3. The second contention is that, granting that there must be an agriculturist with an interest in the property sold at the time of the sale, the sixth defendant is such a person. It appears from the judgment of the learned Subordinate Judge that the sale by the mortgagor to the eighth defendant was subject to a usufructuary mortgage in favour of the sixth defendant. The sixth defendant was impleaded in the suit and he appeared by an advocate. The decree recites that he was impleaded as a person claiming a right to enjoyment of the mortgaged property. We do not know what was the extent of the sixth defendant's usufructuary mortgage nor whether it was subsisting at the time of the sale; nor has it been established that the sixth defendant is an agriculturist. The lower Court however proceeds on the assumption that the sixth defendant's usufructuary mortgage was subsisting and if so, since the land in question is agricultural land he would prima facie be an agriculturist unless disqualified under one of the provisos to Section 3 (2) and it would be incumbent upon the decree-holder to establish the disqualification. It is contended on behalf of the appellant that this Court is not justified in instituting an inquiry into the question of the sixth defendant's status and interest in the absence of a specific averment in the application that the sixth defendant had at the time of the sale such an interest as would provide a basis for the application by the mortgagor. In fact the application contains no express averment as to the existence of an interest in any agriculturist at the time of the sale; and in the lower Court it does not appear to have been realised that this was a matter of any importance. The applicant having succeeded on the basis of his general contention that as the mortgagor of the property and the judgment-debtor he himself had such an interest as would entitle him to maintain the application and that contention having been negatived by this Court, it does not seem to us right to refuse to the applicant an opportunity to establish a subsidiary contention upon which he could have fallen back in the lower Court had the lower Court rejected his main contention. More especially is it desirable to show this amount of latitude in view of the fact that at the time when this application was heard by the trial Court there was a very considerable doubt as to the precise effect of the words used in the opening portion of Section 23.
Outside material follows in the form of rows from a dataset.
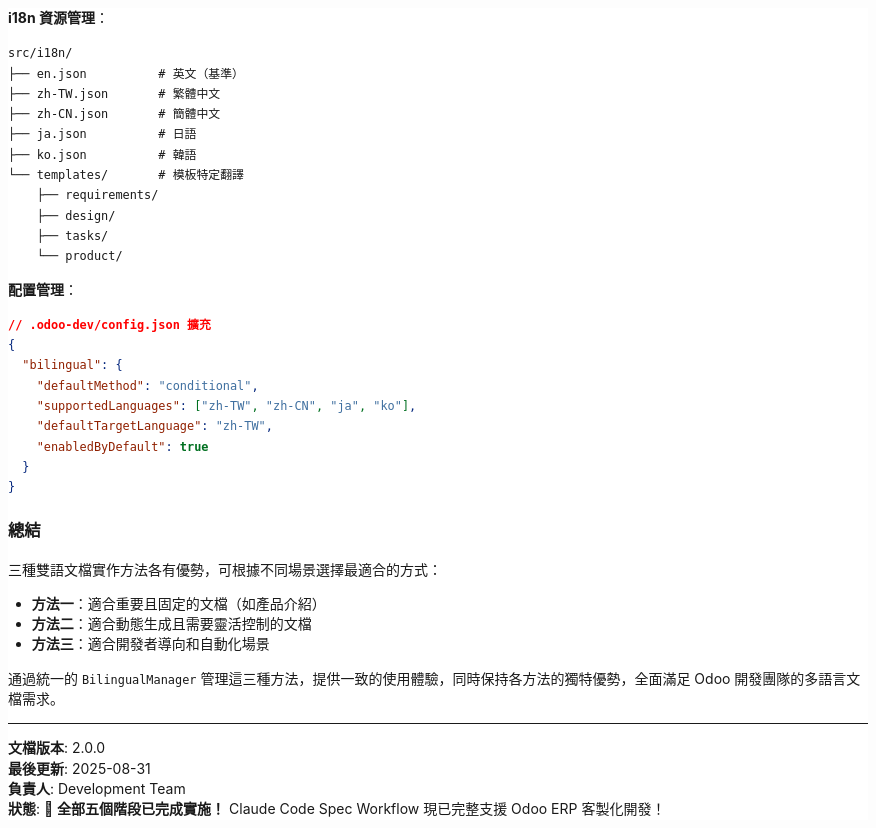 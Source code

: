 **i18n 資源管理**：
```
src/i18n/
├── en.json          # 英文（基準）
├── zh-TW.json       # 繁體中文
├── zh-CN.json       # 簡體中文
├── ja.json          # 日語
├── ko.json          # 韓語
└── templates/       # 模板特定翻譯
    ├── requirements/
    ├── design/
    ├── tasks/
    └── product/
```

**配置管理**：
```json
// .odoo-dev/config.json 擴充
{
  "bilingual": {
    "defaultMethod": "conditional",
    "supportedLanguages": ["zh-TW", "zh-CN", "ja", "ko"],
    "defaultTargetLanguage": "zh-TW",
    "enabledByDefault": true
  }
}
```

### 總結

三種雙語文檔實作方法各有優勢，可根據不同場景選擇最適合的方式：

- **方法一**：適合重要且固定的文檔（如產品介紹）
- **方法二**：適合動態生成且需要靈活控制的文檔
- **方法三**：適合開發者導向和自動化場景

通過統一的 `BilingualManager` 管理這三種方法，提供一致的使用體驗，同時保持各方法的獨特優勢，全面滿足 Odoo 開發團隊的多語言文檔需求。

---

**文檔版本**: 2.0.0  
**最後更新**: 2025-08-31  
**負責人**: Development Team  
**狀態**: 🎉 **全部五個階段已完成實施！** Claude Code Spec Workflow 現已完整支援 Odoo ERP 客製化開發！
4. In the result, therefore, treating this appeal as a revision petition we allow the petition and set aside the order of the trial Court and remand the application for fresh disposal directing the lower Court to take such evidence as may be tendered regarding the existence of an interest in favour of the 6th defendant at the time of the Court sale in these items and the question of the agriculturist status of the 6th defendant. Costs in this Court will abide the result.